Given that, you can use strlen on a DBCS string just as you would with single-byte strings. It'll return the length of the string in bytes, not characters.

If you need the length in characters, use _mbslen or _mbstrlen. (Check the docs for the differences.) For Unicode strings, use wcslen.

Best of all is to use the TCHAR type and associated macros (_T, _txxxx, and so on) for string manipulation. These macros are defined differently depending on whether you have _UNICODE, _MBCS, or neither (meaning single-byte) defined at compile time. Using this type and the associated macros is best because the right interpretation is picked automatically for you, allowing the same source code to be used for Unicode, MBCS, or single-byte applications. For example, to get the length in characters, you can always use the _tcsclen macro, which maps to strlen, _mbslen, or wsclen, as appropriate.

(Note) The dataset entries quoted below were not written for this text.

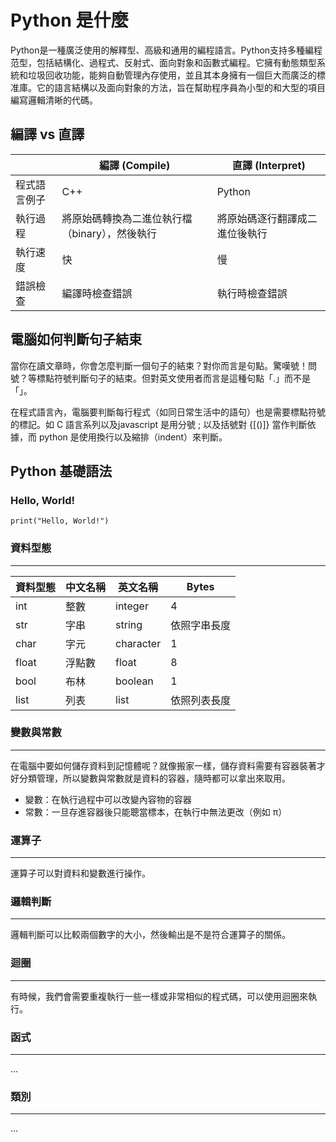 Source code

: **Python 是什麼**
================

Python是一種廣泛使用的解釋型、高級和通用的編程語言。Python支持多種編程范型，包括結構化、過程式、反射式、面向對象和函數式編程。它擁有動態類型系統和垃圾回收功能，能夠自動管理內存使用，並且其本身擁有一個巨大而廣泛的標准庫。它的語言結構以及面向對象的方法，旨在幫助程序員為小型的和大型的項目編寫邏輯清晰的代碼。

**編譯 vs 直譯**
----------------

|  | 編譯 (Compile) | 直譯 (Interpret) |
| --- | --- | --- |
| 程式語言例子 | C++ | Python |
| 執行過程 | 將原始碼轉換為二進位執行檔（binary），然後執行 | 將原始碼逐行翻譯成二進位後執行 |
| 執行速度 | 快 | 慢 |
| 錯誤檢查 | 編譯時檢查錯誤 | 執行時檢查錯誤 |

**電腦如何判斷句子結束**
----------------------------

當你在讀文章時，你會怎麼判斷一個句子的結束？對你而言是句點。驚嘆號！問號？等標點符號判斷句子的結束。但對英文使用者而言是這種句點「.」而不是「」。

在程式語言內，電腦要判斷每行程式（如同日常生活中的語句）也是需要標點符號的標記。如 C 語言系列以及javascript 是用分號 ; 以及括號對 {[()]} 當作判斷依據，而 python 是使用換行以及縮排（indent）來判斷。

**Python 基礎語法**
-------------------

### Hello, World!

```
print("Hello, World!")
```

### 資料型態
-------------

| 資料型態 | 中文名稱 | 英文名稱 | Bytes |
| --- | --- | --- | --- |
| int | 整數 | integer | 4 |
| str | 字串 | string | 依照字串長度 |
| char | 字元 | character | 1 |
| float | 浮點數 | float | 8 |
| bool | 布林 | boolean | 1 |
| list | 列表 | list | 依照列表長度 |

### 變數與常數
----------------

在電腦中要如何儲存資料到記憶體呢？就像搬家一樣，儲存資料需要有容器裝著才好分類管理，所以變數與常數就是資料的容器，隨時都可以拿出來取用。

* 變數：在執行過程中可以改變內容物的容器
* 常數：一旦存進容器後只能聰當標本，在執行中無法更改（例如 π）

### 運算子
------------

運算子可以對資料和變數進行操作。

### 邏輯判斷
-------------

邏輯判斷可以比較兩個數字的大小，然後輸出是不是符合運算子的關係。

### 迴圈
---------

有時候，我們會需要重複執行一些一樣或非常相似的程式碼，可以使用迴圈來執行。

### 函式
---------

...

### 類別
---------

...
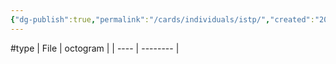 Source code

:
 ```yaml
---
{"dg-publish":true,"permalink":"/cards/individuals/istp/","created":"2023-04-29T12:10:42.146+02:00","updated":"2023-04-29T12:10:49.865+02:00"}
---
```


#type
| File | octogram |
| ---- | -------- |


<script src="https://utteranc.es/client.js"  
        repo="Heart4sides/Comment_Section"
        issue-term="pathname"
        theme="github-dark-orange"
        crossorigin="anonymous"
        async> 
</script>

If you've correctly defined the _UNICODE preprocessor symbol, you can always use the Windows API Istrlen in either case. The name Istrelen will map to the appropriate function, IstrelenW (for Unicode) or IstrlenA (otherwise).

Check out the "Multibyte Character Set (MBCS) Survival Guide" in the MSDN Library for more information. And check out "Routine Mappings" in the Runtime Library Reference for more information about the TCHAR-related macros. It's a good idea to write new code using these macros rather than using specific character types. Finally, check out "Unicode and Character Sets" in the MSDN Library (Product Documentation, SDKs, Win32 SDK, Win32 Programmer's Reference, Overviews, International Features, Unicode and Character Sets).